● Assignment: Pick out every line in the data below that holds "utama".

● Data records:
****************

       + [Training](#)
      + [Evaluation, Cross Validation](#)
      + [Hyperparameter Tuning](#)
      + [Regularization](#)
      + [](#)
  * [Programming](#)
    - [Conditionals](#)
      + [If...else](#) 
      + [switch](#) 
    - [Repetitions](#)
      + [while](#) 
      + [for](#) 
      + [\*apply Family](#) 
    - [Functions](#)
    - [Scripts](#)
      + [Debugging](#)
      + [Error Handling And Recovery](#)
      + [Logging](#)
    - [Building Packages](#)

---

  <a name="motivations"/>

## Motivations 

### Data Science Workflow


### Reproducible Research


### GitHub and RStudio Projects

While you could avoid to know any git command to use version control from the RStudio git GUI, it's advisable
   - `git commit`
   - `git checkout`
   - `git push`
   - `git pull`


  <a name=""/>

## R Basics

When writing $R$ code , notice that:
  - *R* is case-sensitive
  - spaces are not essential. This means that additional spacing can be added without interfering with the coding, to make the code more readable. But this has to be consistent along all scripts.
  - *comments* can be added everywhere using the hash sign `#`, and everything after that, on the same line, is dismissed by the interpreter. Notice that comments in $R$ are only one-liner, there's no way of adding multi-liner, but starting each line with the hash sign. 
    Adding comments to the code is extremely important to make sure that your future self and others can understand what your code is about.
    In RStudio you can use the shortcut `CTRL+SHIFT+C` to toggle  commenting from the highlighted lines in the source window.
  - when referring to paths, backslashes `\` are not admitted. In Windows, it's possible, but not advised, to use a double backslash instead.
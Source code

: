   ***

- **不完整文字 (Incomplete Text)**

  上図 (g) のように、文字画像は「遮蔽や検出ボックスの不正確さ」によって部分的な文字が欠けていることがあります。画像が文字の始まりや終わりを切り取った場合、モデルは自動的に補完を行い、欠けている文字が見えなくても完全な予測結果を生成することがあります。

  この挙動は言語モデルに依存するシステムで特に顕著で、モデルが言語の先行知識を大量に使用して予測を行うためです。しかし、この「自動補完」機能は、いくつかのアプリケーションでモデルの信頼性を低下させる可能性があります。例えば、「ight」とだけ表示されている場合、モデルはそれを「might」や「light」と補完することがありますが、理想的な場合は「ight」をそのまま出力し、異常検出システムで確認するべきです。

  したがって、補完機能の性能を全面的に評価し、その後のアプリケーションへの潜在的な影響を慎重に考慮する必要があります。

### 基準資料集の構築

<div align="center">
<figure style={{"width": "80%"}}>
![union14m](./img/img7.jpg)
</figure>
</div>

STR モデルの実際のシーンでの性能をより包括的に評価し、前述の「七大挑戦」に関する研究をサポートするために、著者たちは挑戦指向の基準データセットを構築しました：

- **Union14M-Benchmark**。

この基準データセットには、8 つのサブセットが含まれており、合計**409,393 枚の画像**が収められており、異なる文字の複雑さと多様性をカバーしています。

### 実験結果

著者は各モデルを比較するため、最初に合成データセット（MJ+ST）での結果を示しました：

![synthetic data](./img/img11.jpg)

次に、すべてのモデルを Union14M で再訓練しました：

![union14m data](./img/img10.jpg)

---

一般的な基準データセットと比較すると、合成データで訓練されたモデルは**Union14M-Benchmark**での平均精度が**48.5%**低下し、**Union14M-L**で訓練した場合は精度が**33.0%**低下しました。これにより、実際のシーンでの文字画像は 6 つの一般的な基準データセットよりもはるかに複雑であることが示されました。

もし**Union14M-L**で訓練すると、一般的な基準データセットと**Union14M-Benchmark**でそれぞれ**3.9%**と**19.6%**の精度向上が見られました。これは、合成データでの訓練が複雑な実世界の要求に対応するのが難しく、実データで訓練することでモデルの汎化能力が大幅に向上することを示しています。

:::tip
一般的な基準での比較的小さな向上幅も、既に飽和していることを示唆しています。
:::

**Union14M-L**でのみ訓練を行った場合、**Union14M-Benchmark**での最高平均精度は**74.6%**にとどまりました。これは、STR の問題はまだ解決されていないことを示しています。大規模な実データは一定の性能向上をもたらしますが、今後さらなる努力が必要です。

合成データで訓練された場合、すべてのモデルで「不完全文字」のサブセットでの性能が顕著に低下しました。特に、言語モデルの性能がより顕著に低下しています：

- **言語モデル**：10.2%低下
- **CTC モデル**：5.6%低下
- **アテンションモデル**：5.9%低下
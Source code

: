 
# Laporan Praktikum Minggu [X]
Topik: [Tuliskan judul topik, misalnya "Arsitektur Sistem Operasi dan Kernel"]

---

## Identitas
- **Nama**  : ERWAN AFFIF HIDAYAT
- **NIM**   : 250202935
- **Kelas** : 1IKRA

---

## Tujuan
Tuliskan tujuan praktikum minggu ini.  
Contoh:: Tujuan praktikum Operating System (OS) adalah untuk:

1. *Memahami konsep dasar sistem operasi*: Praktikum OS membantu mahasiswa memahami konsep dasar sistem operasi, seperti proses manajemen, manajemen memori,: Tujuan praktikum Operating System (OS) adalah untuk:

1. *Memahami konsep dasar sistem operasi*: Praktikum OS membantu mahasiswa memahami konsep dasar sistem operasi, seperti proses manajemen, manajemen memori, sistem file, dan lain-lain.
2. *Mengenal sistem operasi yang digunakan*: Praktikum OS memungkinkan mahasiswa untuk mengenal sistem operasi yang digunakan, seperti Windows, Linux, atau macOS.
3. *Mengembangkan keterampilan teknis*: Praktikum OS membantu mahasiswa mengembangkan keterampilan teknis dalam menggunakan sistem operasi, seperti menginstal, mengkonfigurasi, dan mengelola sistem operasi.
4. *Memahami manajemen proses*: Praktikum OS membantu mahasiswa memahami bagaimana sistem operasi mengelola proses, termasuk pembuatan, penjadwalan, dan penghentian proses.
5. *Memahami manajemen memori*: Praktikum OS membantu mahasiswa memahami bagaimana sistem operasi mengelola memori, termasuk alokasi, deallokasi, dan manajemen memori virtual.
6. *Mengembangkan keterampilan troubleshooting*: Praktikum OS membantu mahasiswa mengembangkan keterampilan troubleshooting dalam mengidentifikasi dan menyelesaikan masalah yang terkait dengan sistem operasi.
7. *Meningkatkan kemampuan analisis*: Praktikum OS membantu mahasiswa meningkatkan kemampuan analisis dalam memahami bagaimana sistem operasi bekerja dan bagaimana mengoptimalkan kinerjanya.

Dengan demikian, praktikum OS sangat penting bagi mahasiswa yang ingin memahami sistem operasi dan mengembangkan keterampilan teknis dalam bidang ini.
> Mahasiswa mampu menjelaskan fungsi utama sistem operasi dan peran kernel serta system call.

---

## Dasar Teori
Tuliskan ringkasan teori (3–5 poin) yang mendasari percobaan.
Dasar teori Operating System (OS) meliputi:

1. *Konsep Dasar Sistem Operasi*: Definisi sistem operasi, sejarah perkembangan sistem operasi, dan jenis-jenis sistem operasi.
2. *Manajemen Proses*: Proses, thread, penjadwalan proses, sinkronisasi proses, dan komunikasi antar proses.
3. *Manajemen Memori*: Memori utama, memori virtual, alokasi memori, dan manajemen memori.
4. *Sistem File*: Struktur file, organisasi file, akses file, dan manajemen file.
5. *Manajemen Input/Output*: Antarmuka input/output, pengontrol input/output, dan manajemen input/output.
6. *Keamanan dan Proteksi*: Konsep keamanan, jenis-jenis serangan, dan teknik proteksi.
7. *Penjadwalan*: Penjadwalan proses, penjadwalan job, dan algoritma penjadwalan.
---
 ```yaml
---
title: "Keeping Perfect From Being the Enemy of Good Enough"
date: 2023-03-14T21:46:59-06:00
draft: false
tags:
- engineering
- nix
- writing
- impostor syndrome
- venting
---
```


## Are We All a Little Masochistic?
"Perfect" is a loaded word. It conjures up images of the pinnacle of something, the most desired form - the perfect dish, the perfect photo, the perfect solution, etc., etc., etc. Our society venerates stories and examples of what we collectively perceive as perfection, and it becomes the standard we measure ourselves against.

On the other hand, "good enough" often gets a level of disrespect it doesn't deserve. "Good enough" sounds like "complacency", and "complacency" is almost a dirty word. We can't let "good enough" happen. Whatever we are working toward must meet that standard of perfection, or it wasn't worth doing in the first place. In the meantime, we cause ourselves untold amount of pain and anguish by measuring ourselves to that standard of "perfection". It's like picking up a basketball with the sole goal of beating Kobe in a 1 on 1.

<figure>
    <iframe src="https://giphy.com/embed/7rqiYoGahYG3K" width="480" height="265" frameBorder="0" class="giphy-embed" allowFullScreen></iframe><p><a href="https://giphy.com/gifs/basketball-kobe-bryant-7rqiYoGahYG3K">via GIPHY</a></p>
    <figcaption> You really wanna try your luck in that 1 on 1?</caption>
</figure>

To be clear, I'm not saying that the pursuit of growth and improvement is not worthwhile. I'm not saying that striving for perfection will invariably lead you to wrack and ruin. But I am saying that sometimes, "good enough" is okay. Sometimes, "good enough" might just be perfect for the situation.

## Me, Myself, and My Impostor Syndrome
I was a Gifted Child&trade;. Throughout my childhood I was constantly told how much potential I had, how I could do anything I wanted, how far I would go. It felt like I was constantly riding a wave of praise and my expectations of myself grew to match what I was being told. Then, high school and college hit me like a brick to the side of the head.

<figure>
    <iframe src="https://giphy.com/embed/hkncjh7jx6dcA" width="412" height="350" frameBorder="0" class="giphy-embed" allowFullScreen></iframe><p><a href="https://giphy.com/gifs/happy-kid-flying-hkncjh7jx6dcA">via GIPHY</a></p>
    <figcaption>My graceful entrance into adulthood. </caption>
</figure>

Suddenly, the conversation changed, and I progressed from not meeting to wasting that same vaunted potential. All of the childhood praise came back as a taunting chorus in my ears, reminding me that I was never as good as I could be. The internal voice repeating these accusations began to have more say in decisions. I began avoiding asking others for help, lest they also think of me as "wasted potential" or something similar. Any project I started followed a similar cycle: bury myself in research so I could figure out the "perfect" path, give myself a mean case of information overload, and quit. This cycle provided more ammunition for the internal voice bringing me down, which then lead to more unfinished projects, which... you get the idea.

****************

● Solution to the problem:
> Mahasiswa mampu menjelaskan fungsi utama sistem operasi dan peran kernel serta system call.
3. *Manajemen Memori*: Memori utama, memori virtual, alokasi memori, dan manajemen memori.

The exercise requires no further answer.